Problem statement: Please print the entries below exactly, from the line with "- [install apache" through the line with "- Ping Path：/host.php", including both of those lines and leaving out all others.

══════

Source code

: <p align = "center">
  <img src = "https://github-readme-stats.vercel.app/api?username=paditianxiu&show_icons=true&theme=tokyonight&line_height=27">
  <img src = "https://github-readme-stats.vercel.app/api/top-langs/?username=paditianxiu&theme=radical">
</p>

══════

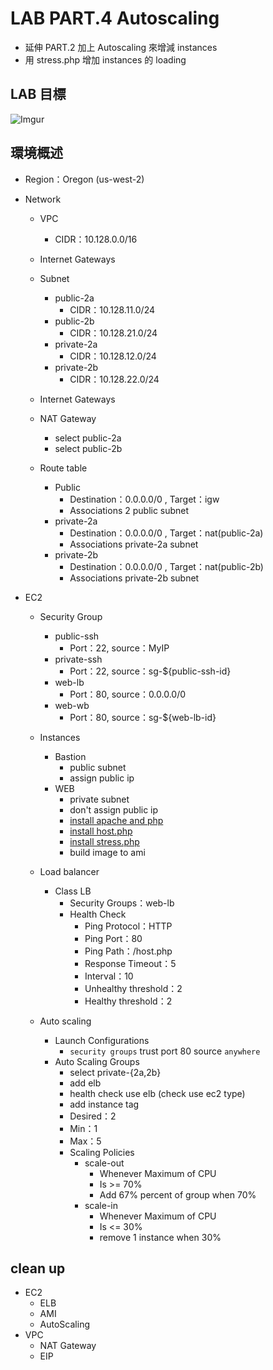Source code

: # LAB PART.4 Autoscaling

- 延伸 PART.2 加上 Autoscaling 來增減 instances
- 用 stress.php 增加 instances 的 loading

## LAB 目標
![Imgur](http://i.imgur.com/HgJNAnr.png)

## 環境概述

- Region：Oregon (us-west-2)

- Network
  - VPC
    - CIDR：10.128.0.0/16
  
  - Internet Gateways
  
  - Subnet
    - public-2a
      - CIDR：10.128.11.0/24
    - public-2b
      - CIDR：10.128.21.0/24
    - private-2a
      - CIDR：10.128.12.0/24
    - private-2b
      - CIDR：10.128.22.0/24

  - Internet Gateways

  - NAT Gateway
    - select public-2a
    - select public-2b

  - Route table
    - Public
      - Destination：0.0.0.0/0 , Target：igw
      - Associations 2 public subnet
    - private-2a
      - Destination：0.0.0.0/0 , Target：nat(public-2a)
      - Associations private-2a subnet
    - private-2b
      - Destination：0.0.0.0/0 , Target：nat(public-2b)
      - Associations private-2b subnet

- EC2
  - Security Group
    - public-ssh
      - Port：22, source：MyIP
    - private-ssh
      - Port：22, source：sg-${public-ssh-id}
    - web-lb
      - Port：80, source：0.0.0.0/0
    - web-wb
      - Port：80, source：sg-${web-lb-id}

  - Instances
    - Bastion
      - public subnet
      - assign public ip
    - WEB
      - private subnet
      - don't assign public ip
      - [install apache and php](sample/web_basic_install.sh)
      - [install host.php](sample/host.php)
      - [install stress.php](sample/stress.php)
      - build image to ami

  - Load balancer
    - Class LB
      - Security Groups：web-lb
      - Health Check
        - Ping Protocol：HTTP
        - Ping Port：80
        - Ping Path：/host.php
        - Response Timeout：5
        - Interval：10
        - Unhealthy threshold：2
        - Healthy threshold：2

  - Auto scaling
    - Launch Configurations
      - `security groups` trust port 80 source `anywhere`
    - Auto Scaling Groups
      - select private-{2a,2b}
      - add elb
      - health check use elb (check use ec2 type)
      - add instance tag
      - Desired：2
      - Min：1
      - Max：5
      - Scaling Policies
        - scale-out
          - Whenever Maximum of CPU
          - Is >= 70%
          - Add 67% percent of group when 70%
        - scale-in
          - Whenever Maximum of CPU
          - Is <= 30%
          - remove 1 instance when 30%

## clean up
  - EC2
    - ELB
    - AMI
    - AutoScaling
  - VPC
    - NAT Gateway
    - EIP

══════

Exercise output:
      - [install apache and php](sample/web_basic_install.sh)
      - [install host.php](sample/host.php)
      - [install stress.php](sample/stress.php)
      - build image to ami

  - Load balancer
    - Class LB
      - Security Groups：web-lb
      - Health Check
        - Ping Protocol：HTTP
        - Ping Port：80
        - Ping Path：/host.php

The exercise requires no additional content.